* Data to process *
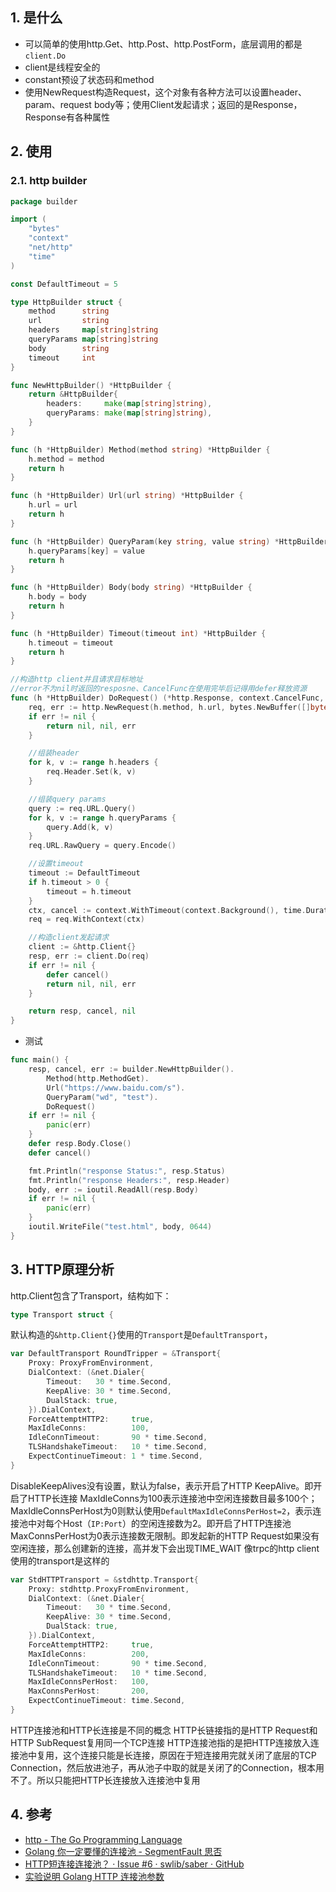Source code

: ## 1. 是什么

- 可以简单的使用http.Get、http.Post、http.PostForm，底层调用的都是 `client.Do`
- client是线程安全的
- constant预设了状态码和method
- 使用NewRequest构造Request，这个对象有各种方法可以设置header、param、request body等；使用Client发起请求；返回的是Response，Response有各种属性
## 2. 使用
### 2.1. http builder

```go
package builder

import (
	"bytes"
	"context"
	"net/http"
	"time"
)

const DefaultTimeout = 5

type HttpBuilder struct {
	method      string
	url         string
	headers     map[string]string
	queryParams map[string]string
	body        string
	timeout     int
}

func NewHttpBuilder() *HttpBuilder {
	return &HttpBuilder{
		headers:     make(map[string]string),
		queryParams: make(map[string]string),
	}
}

func (h *HttpBuilder) Method(method string) *HttpBuilder {
	h.method = method
	return h
}

func (h *HttpBuilder) Url(url string) *HttpBuilder {
	h.url = url
	return h
}

func (h *HttpBuilder) QueryParam(key string, value string) *HttpBuilder {
	h.queryParams[key] = value
	return h
}

func (h *HttpBuilder) Body(body string) *HttpBuilder {
	h.body = body
	return h
}

func (h *HttpBuilder) Timeout(timeout int) *HttpBuilder {
	h.timeout = timeout
	return h
}

//构造http client并且请求目标地址
//error不为nil时返回的resposne、CancelFunc在使用完毕后记得用defer释放资源
func (h *HttpBuilder) DoRequest() (*http.Response, context.CancelFunc, error) {
	req, err := http.NewRequest(h.method, h.url, bytes.NewBuffer([]byte(h.body)))
	if err != nil {
		return nil, nil, err
	}

	//组装header
	for k, v := range h.headers {
		req.Header.Set(k, v)
	}

	//组装query params
	query := req.URL.Query()
	for k, v := range h.queryParams {
		query.Add(k, v)
	}
	req.URL.RawQuery = query.Encode()

	//设置timeout
	timeout := DefaultTimeout
	if h.timeout > 0 {
		timeout = h.timeout
	}
	ctx, cancel := context.WithTimeout(context.Background(), time.Duration(timeout)*time.Second)
	req = req.WithContext(ctx)

	//构造client发起请求
	client := &http.Client{}
	resp, err := client.Do(req)
	if err != nil {
		defer cancel()
		return nil, nil, err
	}

	return resp, cancel, nil
}

```

- 测试

```go
func main() {
	resp, cancel, err := builder.NewHttpBuilder().
		Method(http.MethodGet).
		Url("https://www.baidu.com/s").
		QueryParam("wd", "test").
		DoRequest()
	if err != nil {
		panic(err)
	}
	defer resp.Body.Close()
	defer cancel()

	fmt.Println("response Status:", resp.Status)
	fmt.Println("response Headers:", resp.Header)
	body, err := ioutil.ReadAll(resp.Body)
	if err != nil {
		panic(err)
	}
	ioutil.WriteFile("test.html", body, 0644)
}

```

## 3. HTTP原理分析
http.Client包含了Transport，结构如下：
```go
type Transport struct {
```
默认构造的`&http.Client{}`使用的`Transport`是`DefaultTransport`，
```go
var DefaultTransport RoundTripper = &Transport{
	Proxy: ProxyFromEnvironment,
	DialContext: (&net.Dialer{
		Timeout:   30 * time.Second,
		KeepAlive: 30 * time.Second,
		DualStack: true,
	}).DialContext,
	ForceAttemptHTTP2:     true,
	MaxIdleConns:          100,
	IdleConnTimeout:       90 * time.Second,
	TLSHandshakeTimeout:   10 * time.Second,
	ExpectContinueTimeout: 1 * time.Second,
}
```
DisableKeepAlives没有设置，默认为false，表示开启了HTTP KeepAlive。即开启了HTTP长连接
MaxIdleConns为100表示连接池中空闲连接数目最多100个；MaxIdleConnsPerHost为0则默认使用`DefaultMaxIdleConnsPerHost=2`，表示连接池中对每个Host（`IP:Port`）的空闲连接数为2。即开启了HTTP连接池
MaxConnsPerHost为0表示连接数无限制。即发起新的HTTP Request如果没有空闲连接，那么创建新的连接，高并发下会出现TIME_WAIT
像trpc的http client使用的transport是这样的
```go
var StdHTTPTransport = &stdhttp.Transport{
	Proxy: stdhttp.ProxyFromEnvironment,
	DialContext: (&net.Dialer{
		Timeout:   30 * time.Second,
		KeepAlive: 30 * time.Second,
		DualStack: true,
	}).DialContext,
	ForceAttemptHTTP2:     true,
	MaxIdleConns:          200,
	IdleConnTimeout:       90 * time.Second,
	TLSHandshakeTimeout:   10 * time.Second,
	MaxIdleConnsPerHost:   100,
	MaxConnsPerHost:       200,
	ExpectContinueTimeout: time.Second,
}
```
HTTP连接池和HTTP长连接是不同的概念
HTTP长链接指的是HTTP Request和HTTP SubRequest复用同一个TCP连接
HTTP连接池指的是把HTTP连接放入连接池中复用，这个连接只能是长连接，原因在于短连接用完就关闭了底层的TCP Connection，然后放进池子，再从池子中取的就是关闭了的Connection，根本用不了。所以只能把HTTP长连接放入连接池中复用
## 4. 参考
- [http \- The Go Programming Language](https://golang.org/pkg/net/http/)
- [Golang 你一定要懂的连接池 \- SegmentFault 思否](https://segmentfault.com/a/1190000023676010)
- [HTTP短连接连接池？ · Issue \#6 · swlib/saber · GitHub](https://github.com/swlib/saber/issues/6)
- [实验说明 Golang HTTP 连接池参数](https://xujiahua.github.io/posts/20200723-golang-http-reuse/#%e6%80%bb%e7%bb%93)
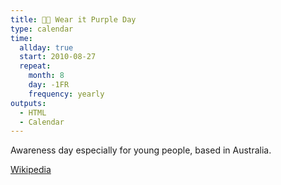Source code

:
 ```yaml
---
title: 🏳️‍🌈 Wear it Purple Day
type: calendar
time:
  allday: true
  start: 2010-08-27
  repeat:
    month: 8
    day: -1FR
    frequency: yearly
outputs:
  - HTML
  - Calendar
---
```


Awareness day especially for young people, based in Australia.

[Wikipedia](https://en.wikipedia.org/wiki/Wear_it_Purple_Day)
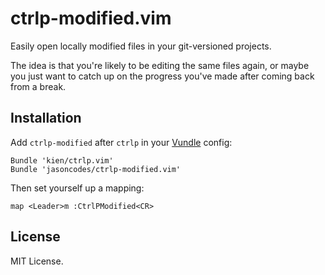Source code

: # ctrlp-modified.vim

Easily open locally modified files in your git-versioned projects.

The idea is that you're likely to be editing the same files again, or maybe
you just want to catch up on the progress you've made after coming back from a break.

## Installation

Add `ctrlp-modified` after `ctrlp` in your [Vundle](https://github.com/gmarik/vundle) config:

``` vim
Bundle 'kien/ctrlp.vim'
Bundle 'jasoncodes/ctrlp-modified.vim'
```

Then set yourself up a mapping:

``` vim
map <Leader>m :CtrlPModified<CR>
```

## License

MIT License.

* Exercise instructions *
The reply should hold only the lines of the listing above starting at the line containing "HTTP长链接指的是HTTP Request和HTTP SubRequest复用同一个TCP连接" and ending at the line containing "- [HTTP短连接连接池？ ·", exactly as written.

* Solution for this problem *
HTTP长链接指的是HTTP Request和HTTP SubRequest复用同一个TCP连接
HTTP连接池指的是把HTTP连接放入连接池中复用，这个连接只能是长连接，原因在于短连接用完就关闭了底层的TCP Connection，然后放进池子，再从池子中取的就是关闭了的Connection，根本用不了。所以只能把HTTP长连接放入连接池中复用
## 4. 参考
- [http \- The Go Programming Language](https://golang.org/pkg/net/http/)
- [Golang 你一定要懂的连接池 \- SegmentFault 思否](https://segmentfault.com/a/1190000023676010)
- [HTTP短连接连接池？ · Issue \#6 · swlib/saber · GitHub](https://github.com/swlib/saber/issues/6)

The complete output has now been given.